🤖 AI Summary
This work addresses the challenge of reference-free text quality assessment. Methodologically, it systematically analyzes geometric properties—such as intrinsic dimensionality, effective rank, and Schatten norms—of intermediate activation representations across multiple layers of large language models (LLMs). Empirical analysis reveals strong correlations between these geometric measures and both textual naturalness and human-perceived quality, consistently across diverse LLMs and architectural layers. Crucially, the study identifies intrinsic dimensionality and effective rank as universal, robust quality indicators, enabling zero-shot, reference-free evaluation without human annotations or reference texts.

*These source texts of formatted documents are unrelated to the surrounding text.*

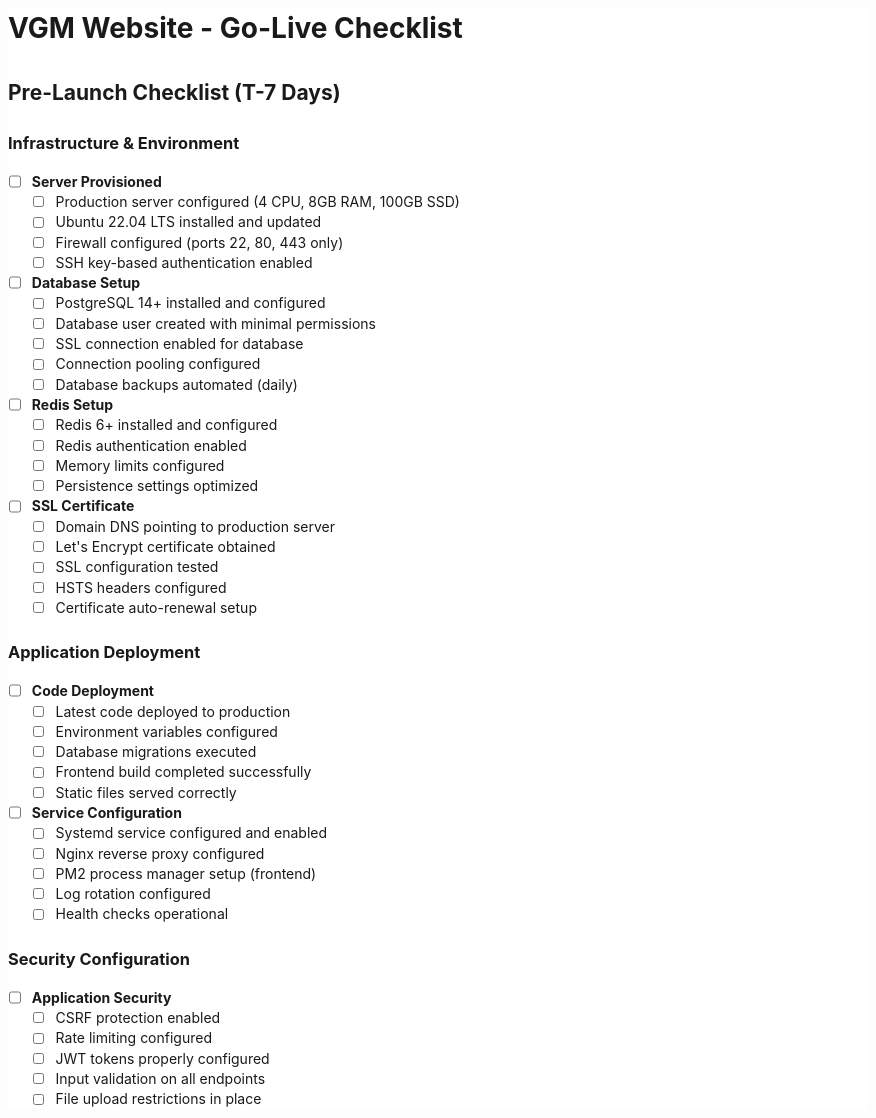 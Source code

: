 # VGM Website - Go-Live Checklist

## Pre-Launch Checklist (T-7 Days)

### Infrastructure & Environment
- [ ] **Server Provisioned**
  - [ ] Production server configured (4 CPU, 8GB RAM, 100GB SSD)
  - [ ] Ubuntu 22.04 LTS installed and updated
  - [ ] Firewall configured (ports 22, 80, 443 only)
  - [ ] SSH key-based authentication enabled

- [ ] **Database Setup**
  - [ ] PostgreSQL 14+ installed and configured
  - [ ] Database user created with minimal permissions
  - [ ] SSL connection enabled for database
  - [ ] Connection pooling configured
  - [ ] Database backups automated (daily)

- [ ] **Redis Setup**
  - [ ] Redis 6+ installed and configured
  - [ ] Redis authentication enabled
  - [ ] Memory limits configured
  - [ ] Persistence settings optimized

- [ ] **SSL Certificate**
  - [ ] Domain DNS pointing to production server
  - [ ] Let's Encrypt certificate obtained
  - [ ] SSL configuration tested
  - [ ] HSTS headers configured
  - [ ] Certificate auto-renewal setup

### Application Deployment
- [ ] **Code Deployment**
  - [ ] Latest code deployed to production
  - [ ] Environment variables configured
  - [ ] Database migrations executed
  - [ ] Frontend build completed successfully
  - [ ] Static files served correctly

- [ ] **Service Configuration**
  - [ ] Systemd service configured and enabled
  - [ ] Nginx reverse proxy configured
  - [ ] PM2 process manager setup (frontend)
  - [ ] Log rotation configured
  - [ ] Health checks operational

### Security Configuration
- [ ] **Application Security**
  - [ ] CSRF protection enabled
  - [ ] Rate limiting configured
  - [ ] JWT tokens properly configured
  - [ ] Input validation on all endpoints
  - [ ] File upload restrictions in place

Experiments demonstrate that the proposed method delivers stable and reliable assessments across heterogeneous generated text corpora; furthermore, different LLMs exhibit high consensus in ranking text quality using these metrics. The approach significantly outperforms existing reference-free metrics (e.g., MAUVE) and establishes a novel paradigm for interpreting the mapping between internal model representations and textual quality.
📝 Abstract
This paper bridges internal and external analysis approaches to large language models (LLMs) by demonstrating that geometric properties of internal model representations serve as reliable proxies for evaluating generated text quality. We validate a set of metrics including Maximum Explainable Variance, Effective Rank, Intrinsic Dimensionality, MAUVE score, and Schatten Norms measured across different layers of LLMs, demonstrating that Intrinsic Dimensionality and Effective Rank can serve as universal assessments of text naturalness and quality. Our key finding reveals that different models consistently rank text from various sources in the same order based on these geometric properties, indicating that these metrics reflect inherent text characteristics rather than model-specific artifacts. This allows a reference-free text quality evaluation that does not require human-annotated datasets, offering practical advantages for automated evaluation pipelines.